Em um ambiente global mais volátil, capacidade operacional e gestão de risco passaram a ser fatores decisivos para garantir abastecimento e competitividade no setor
VALOR ECONÔMICO
Por Vibra
O mercado global de energia atravessa um período de maior pressão. Tensões geopolíticas, oscilações cambiais, restrições de oferta e aumento dos custos logísticos passaram a impactar de forma mais intensa a dinâmica do setor de combustíveis, especialmente em países parcialmente dependentes de importações, como o Brasil.
Nesse contexto, capacidade logística, acesso a suprimento e escala operacional ganharam relevância estratégica. Mais do que distribuir combustíveis, empresas do setor passaram a desempenhar um papel importante na sustentação da regularidade do abastecimento em diferentes regiões do país.
Maior distribuidora de combustíveis do Brasil, a Vibra opera uma estrutura com 200 bases operacionais e capacidade estática de armazenamento de 1,6 bilhão de litros. Sua rede reúne cerca de 7,5 mil postos de combustíveis, com presença em mais de 2,3 mil municípios brasileiros, e atende mais de 30 milhões de consumidores por mês.
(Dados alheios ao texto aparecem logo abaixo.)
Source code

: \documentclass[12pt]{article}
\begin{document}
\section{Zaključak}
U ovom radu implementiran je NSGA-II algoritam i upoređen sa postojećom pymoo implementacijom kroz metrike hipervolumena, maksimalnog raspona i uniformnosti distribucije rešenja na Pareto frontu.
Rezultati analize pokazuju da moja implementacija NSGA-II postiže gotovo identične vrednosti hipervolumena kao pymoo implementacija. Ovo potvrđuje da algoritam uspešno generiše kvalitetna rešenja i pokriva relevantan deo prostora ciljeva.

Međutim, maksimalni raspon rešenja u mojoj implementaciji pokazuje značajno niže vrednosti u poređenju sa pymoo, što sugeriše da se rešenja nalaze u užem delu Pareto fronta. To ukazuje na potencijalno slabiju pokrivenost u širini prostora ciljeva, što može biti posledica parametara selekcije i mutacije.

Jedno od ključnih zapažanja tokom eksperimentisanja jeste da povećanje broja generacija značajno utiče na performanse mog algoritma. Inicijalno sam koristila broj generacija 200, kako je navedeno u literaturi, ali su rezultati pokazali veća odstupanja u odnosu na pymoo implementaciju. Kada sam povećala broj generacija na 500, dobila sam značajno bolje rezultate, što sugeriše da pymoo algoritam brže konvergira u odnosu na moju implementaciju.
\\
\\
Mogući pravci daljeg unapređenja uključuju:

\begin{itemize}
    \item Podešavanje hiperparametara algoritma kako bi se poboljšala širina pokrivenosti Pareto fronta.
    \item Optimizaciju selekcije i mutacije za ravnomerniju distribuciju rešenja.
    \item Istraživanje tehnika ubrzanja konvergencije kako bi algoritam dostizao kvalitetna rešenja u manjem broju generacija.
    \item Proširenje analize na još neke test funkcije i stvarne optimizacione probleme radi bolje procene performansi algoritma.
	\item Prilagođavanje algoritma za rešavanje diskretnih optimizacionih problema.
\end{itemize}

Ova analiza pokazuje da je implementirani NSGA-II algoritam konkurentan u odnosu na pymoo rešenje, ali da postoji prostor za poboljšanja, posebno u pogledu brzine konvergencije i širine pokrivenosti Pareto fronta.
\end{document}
“Garantir abastecimento em um país com as dimensões do Brasil exige capacidade de antecipação, estrutura logística robusta e gestão eficiente de risco. Em momentos de maior pressão, essa operação se torna ainda mais relevante para assegurar previsibilidade ao mercado”, afirma Ernesto Pousada, presidente da Vibra.
Parte relevante do diesel consumido no país depende do mercado externo, o que torna o abastecimento diretamente exposto a fatores como petróleo, câmbio, fretes marítimos, seguros e disponibilidade global de produto. Quando adquirido de refinarias nacionais, parte do combustível chega às bases por meio de dutos. Já no diesel importado, a logística é mais longa: o produto desembarca em portos brasileiros, passa por terminais de armazenagem e segue majoritariamente por caminhões para diferentes regiões do país.
Essa operação envolve planejamento contínuo de demanda, contratação de navios, gestão de estoques, negociação internacional e redistribuição rápida de produto entre regiões para evitar riscos de desabastecimento. Em um país de dimensões continentais, eficiência logística se tornou um diferencial competitivo relevante para o setor.
O cenário recente refletiu um ambiente de possível escassez de produtos no mercado internacional, especialmente no diesel. Para responder a esse contexto, a Vibra ampliou importações e reforçou sua estratégia de suprimento.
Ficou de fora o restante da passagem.